→ WORK TO BE COMPLETED: Only the lines below, from the one with "- Далее применил" through the one with "maintenance_work_mem = 512MB", are to be written out, exactly.
▼
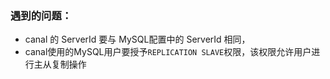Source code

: ### 遇到的问题：
- canal 的 ServerId 要与 MySQL配置中的 ServerId 相同，
- canal使用的MySQL用户要授予`REPLICATION SLAVE`权限，该权限允许用户进行主从复制操作
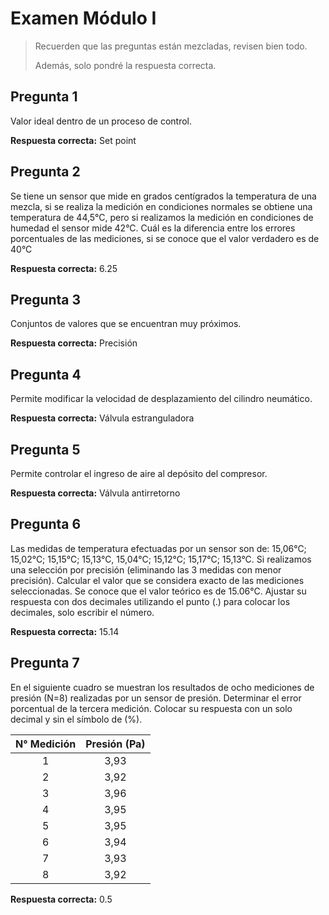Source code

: # Examen Módulo I

> Recuerden que las preguntas están mezcladas, revisen bien todo.
>
> Además, solo pondré la respuesta correcta.

## Pregunta 1
Valor ideal dentro de un proceso de control.

**Respuesta correcta:** Set point

## Pregunta 2
Se tiene un sensor que mide en grados centígrados la temperatura de una mezcla, si se realiza la medición en condiciones normales se obtiene una temperatura de 44,5°C, pero si realizamos la medición en condiciones de humedad el sensor mide 42°C. Cuál es la diferencia entre los errores porcentuales de las mediciones, si se conoce que el valor verdadero es de 40°C

**Respuesta correcta:** 6.25

## Pregunta 3
Conjuntos de valores que se encuentran muy próximos.

**Respuesta correcta:** Precisión

## Pregunta 4
Permite modificar la velocidad de desplazamiento del cilindro neumático.

**Respuesta correcta:** Válvula estranguladora

## Pregunta 5
Permite controlar el ingreso de aire al depósito del compresor.

**Respuesta correcta:** Válvula antirretorno

## Pregunta 6
Las medidas de temperatura efectuadas por un sensor son de: 15,06°C; 15,02°C; 15,15°C; 15,13°C, 15,04°C; 15,12°C; 15,17°C; 15,13°C. Si realizamos una selección por precisión (eliminando las 3 medidas con menor precisión). Calcular el valor que se considera exacto de las mediciones seleccionadas. Se conoce que el valor teórico es de 15.06°C. Ajustar su respuesta con dos decimales utilizando el punto (.) para colocar los decimales, solo escribir el número.

**Respuesta correcta:** 15.14

## Pregunta 7
En el siguiente cuadro se muestran los resultados de ocho mediciones de presión (N=8) realizadas por un sensor de presión. Determinar el error porcentual de la tercera medición. Colocar su respuesta con un solo decimal y sin el símbolo de (%).

| N° Medición | Presión (Pa) |
| :---------: | :----------: |
| 1 | 3,93 |
| 2 | 3,92 |
| 3 | 3,96 |
| 4 | 3,95 |
| 5 | 3,95 |
| 6 | 3,94 |
| 7 | 3,93 |
| 8 | 3,92 |

**Respuesta correcta:** 0.5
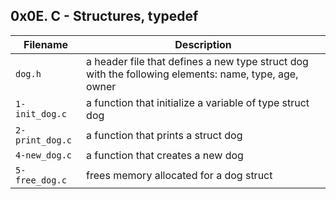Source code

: ## 0x0E. C - Structures, typedef

| Filename | Description |
| -------- | ----------- |
| `dog.h` | a header file that defines a new type struct dog with the following elements: name, type, age, owner |
| `1-init_dog.c` | a function that initialize a variable of type struct dog |
| `2-print_dog.c` | a function that prints a struct dog |
| `4-new_dog.c` | a function that creates a new dog |
| `5-free_dog.c` | frees memory allocated for a dog struct  |
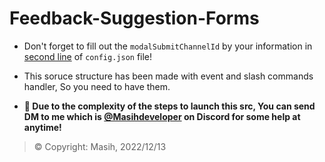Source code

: # Feedback-Suggestion-Forms
- Don't forget to fill out the `modalSubmitChannelId` by your information in [second line](https://github.com/Masihdeveloper/Feedback-Suggestion-Forms/blob/main/config.json#L2) of `config.json` file!
- This soruce structure has been made with event and slash commands handler, So you need to have them.

- **📩 Due to the complexity of the steps to launch this src, You can send DM to me which is [@Masihdeveloper](https://discord.com/users/901765485341859911) on Discord for some help at anytime!**

> © Copyright: Masih, 2022/12/13
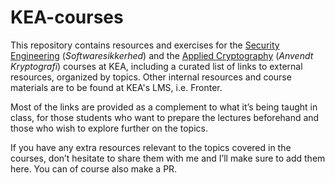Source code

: # KEA-courses

This repository contains resources and exercises for the [Security Engineering](./Security-Engineering/SE_resources.md) (_Softwaresikkerhed_) and the [Applied Cryptography](./Applied-Cryptography/crypto_resources.md) (_Anvendt Kryptografi_) courses at KEA, including a curated list of links to external resources, organized by topics.
Other internal resources and course materials are to be found at KEA's LMS, i.e. Fronter.

Most of the links are provided as a complement to what it’s being taught in class, for those students who want to prepare the lectures beforehand and those who wish to explore further on the topics.

If you have any extra resources relevant to the topics covered in the courses, don’t hesitate to share them with me and I’ll make sure to add them here. You can of course also make a PR.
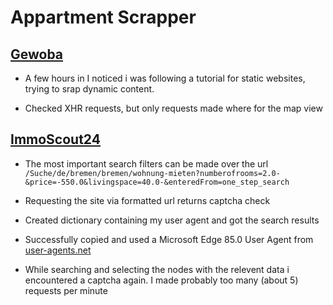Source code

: # Appartment Scrapper


## [Gewoba](https://www.gewoba.de/mieten-verwalten-kaufen-verkaufen/wohnung-mieten)

- A few hours in I noticed i was following a tutorial for static websites, trying to srap dynamic content.

- Checked XHR requests, but only requests made where for the map view


## [ImmoScout24](https://www.immobilienscout24.de/wohnen/mietwohnungen.html)

- The most important search filters can be made over the url
	`/Suche/de/bremen/bremen/wohnung-mieten?numberofrooms=2.0-&price=-550.0&livingspace=40.0-&enteredFrom=one_step_search`

- Requesting the site via formatted url returns captcha check

- Created dictionary containing my user agent and got the search results

- Successfully copied and used a Microsoft Edge 85.0 User Agent from [user-agents.net](https://user-agents.net/browsers/edge)

- While searching and selecting the nodes with the relevent data i encountered a captcha again. I made probably too many (about 5) requests per minute
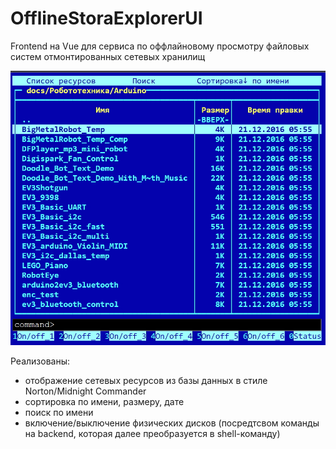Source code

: # OfflineStoraExplorerUI

Frontend на Vue для сервиса по оффлайновому просмотру файловых систем отмонтированных сетевых хранилищ

![alt text](screenshots/ui.jpg "OfflineStoraExplorerUI")

Реализованы:

- отображение сетевых ресурсов из базы данных в стиле Norton/Midnight Commander
- сортировка по имени, размеру, дате
- поиск по имени
- включение/выключение физических дисков (посредтсвом команды на backend, которая далее преобразуется в shell-команду)
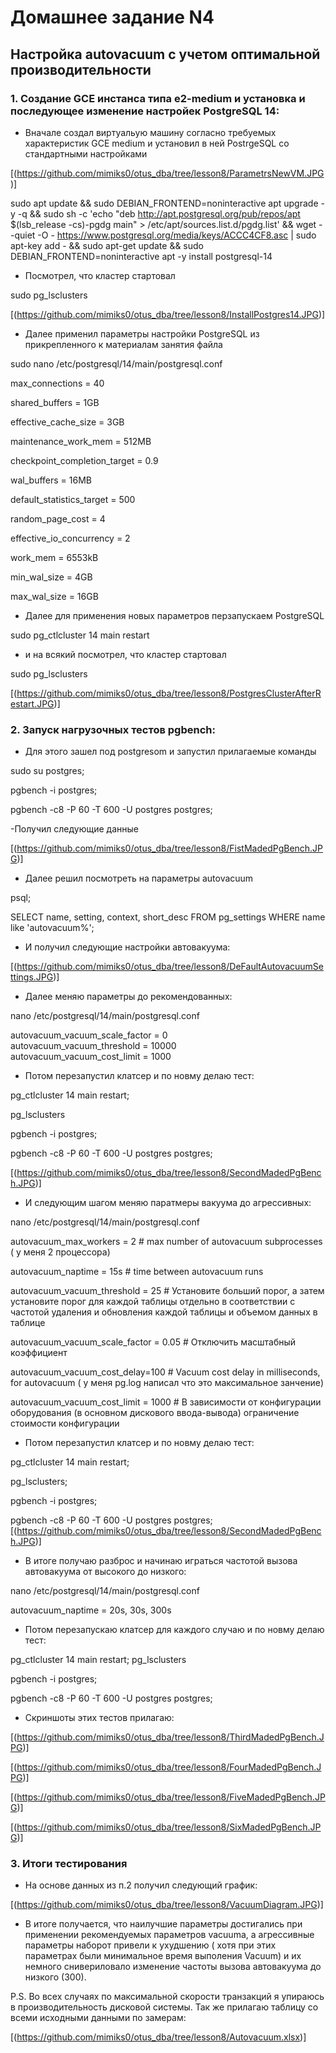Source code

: # Домашнее задание N4
## Настройка autovacuum с учетом оптимальной производительности

### 1.  Создание GCE инстанса типа e2-medium и установка и поcледующее изменение настройек PostgreSQL 14:

- Вначале создал  виртуальую машину согласно требуемых характеристик GCE medium и установил в ней PostrgeSQL со стандартными настройками

[(https://github.com/mimiks0/otus_dba/tree/lesson8/ParametrsNewVM.JPG)]

sudo apt update && sudo DEBIAN_FRONTEND=noninteractive apt upgrade -y -q && sudo sh -c 'echo "deb http://apt.postgresql.org/pub/repos/apt $(lsb_release -cs)-pgdg main" > /etc/apt/sources.list.d/pgdg.list' && wget --quiet -O - https://www.postgresql.org/media/keys/ACCC4CF8.asc | sudo apt-key add - && sudo apt-get update && sudo DEBIAN_FRONTEND=noninteractive apt -y install postgresql-14

- Посмотрел, что кластер стартовал

sudo pg_lsclusters


[(https://github.com/mimiks0/otus_dba/tree/lesson8/InstallPostgres14.JPG)]


- Далее применил параметры настройки PostgreSQL из прикрепленного к материалам занятия файла

sudo nano /etc/postgresql/14/main/postgresql.conf
 
max_connections = 40 

shared_buffers = 1GB 

effective_cache_size = 3GB

maintenance_work_mem = 512MB 

checkpoint_completion_target = 0.9 

wal_buffers = 16MB 

default_statistics_target = 500

random_page_cost = 4

effective_io_concurrency = 2

work_mem = 6553kB 

min_wal_size = 4GB 

max_wal_size = 16GB


- Далее для применения новых параметров перзапускаем PostgreSQL

sudo pg_ctlcluster 14 main restart

-  и на всякий посмотрел, что кластер стартовал

sudo pg_lsclusters


[(https://github.com/mimiks0/otus_dba/tree/lesson8/PostgresClusterAfterRestart.JPG)]



### 2.  Запуск  нагрузочных тестов pgbench:

- Для этого  зашел под postgresom и запустил прилагаемые команды 

sudo su postgres;

pgbench  -i postgres;

pgbench -c8 -P 60 -T 600 -U postgres postgres;

-Получил следующие данные


[(https://github.com/mimiks0/otus_dba/tree/lesson8/FistMadedPgBench.JPG)]


- Далее решил  посмотреть на  параметры autovacuum

psql;

SELECT name, setting, context, short_desc FROM pg_settings WHERE name like 'autovacuum%';

- И получил следующие настройки автовакуума:

[(https://github.com/mimiks0/otus_dba/tree/lesson8/DeFaultAutovacuumSettings.JPG)]


 - Далее меняю  параметры до рекомендованных:
 
 nano /etc/postgresql/14/main/postgresql.conf
 
autovacuum_vacuum_scale_factor = 0   
autovacuum_vacuum_threshold = 10000   
autovacuum_vacuum_cost_limit = 1000

 
 - Потом перезапустил клатсер и по новму делаю тест:

pg_ctlcluster 14 main restart;

pg_lsclusters

pgbench  -i postgres;

pgbench -c8 -P 60 -T 600 -U postgres postgres;

 [(https://github.com/mimiks0/otus_dba/tree/lesson8/SecondMadedPgBench.JPG)]
 
 -  И следующим шагом меняю  паратмеры вакуума до агрессивных:
 
nano /etc/postgresql/14/main/postgresql.conf
 
autovacuum_max_workers = 2            # max number of autovacuum subprocesses ( у меня 2 процессора)

autovacuum_naptime = 15s              # time between autovacuum runs

autovacuum_vacuum_threshold = 25      # Установите больший порог, а затем установите порог для каждой таблицы отдельно в соответствии с частотой удаления и обновления каждой таблицы и объемом данных в таблице

autovacuum_vacuum_scale_factor = 0.05 # Отключить масштабный коэффициент

autovacuum_vacuum_cost_delay=100    #  Vacuum cost delay in milliseconds, for autovacuum ( у меня pg.log написал что это максимальное занчение)

autovacuum_vacuum_cost_limit = 1000   # В зависимости от конфигурации оборудования (в основном дискового ввода-вывода) ограничение стоимости конфигурации

 
 - Потом перезапустил клатсер и по новму делаю тест:

pg_ctlcluster 14 main restart;

pg_lsclusters;

pgbench  -i postgres;

pgbench -c8 -P 60 -T 600 -U postgres postgres;
 [(https://github.com/mimiks0/otus_dba/tree/lesson8/SecondMadedPgBench.JPG)]
 
 - В итоге получаю разброс и начинаю  играться частотой вызова автовакуума от высокого до низкого:

nano /etc/postgresql/14/main/postgresql.conf

autovacuum_naptime = 20s, 30s, 300s 
 
- Потом перезапускаю  клатсер для каждого случаю и по новму делаю тест:

pg_ctlcluster 14 main restart;
pg_lsclusters

pgbench  -i postgres;

pgbench -c8 -P 60 -T 600 -U postgres postgres;
- Скриншоты этих тестов прилагаю:

[(https://github.com/mimiks0/otus_dba/tree/lesson8/ThirdMadedPgBench.JPG)]
 
[(https://github.com/mimiks0/otus_dba/tree/lesson8/FourMadedPgBench.JPG)]

[(https://github.com/mimiks0/otus_dba/tree/lesson8/FiveMadedPgBench.JPG)]

[(https://github.com/mimiks0/otus_dba/tree/lesson8/SixMadedPgBench.JPG)]


### 3.   Итоги тестирования

- На основе данных из п.2  получил следующий график:

  
 [(https://github.com/mimiks0/otus_dba/tree/lesson8/VacuumDiagram.JPG)]


- В итоге получается, что наилучшие параметры достигались при применении рекомендуемых параметров vacuumа, а агрессивные параметры наборот привели к  ухудшению ( хотя при этих параметрах были минимальное время выполения Vacuum) и   их немного снивериловало изменение частоты вызова автовакуума до низкого (300).
 

 P.S.   Во всех случаях по максимальной скорости транзакций я упираюсь в производительность дисковой системы.
 Так же прилагаю таблицу со всеми исходными данными по замерам:
 
 [(https://github.com/mimiks0/otus_dba/tree/lesson8/Autovacuum.xlsx)]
▲
→ SOLUTION FOR THIS PROBLEM:
- Далее применил параметры настройки PostgreSQL из прикрепленного к материалам занятия файла

sudo nano /etc/postgresql/14/main/postgresql.conf
 
max_connections = 40 

shared_buffers = 1GB 

effective_cache_size = 3GB

maintenance_work_mem = 512MB 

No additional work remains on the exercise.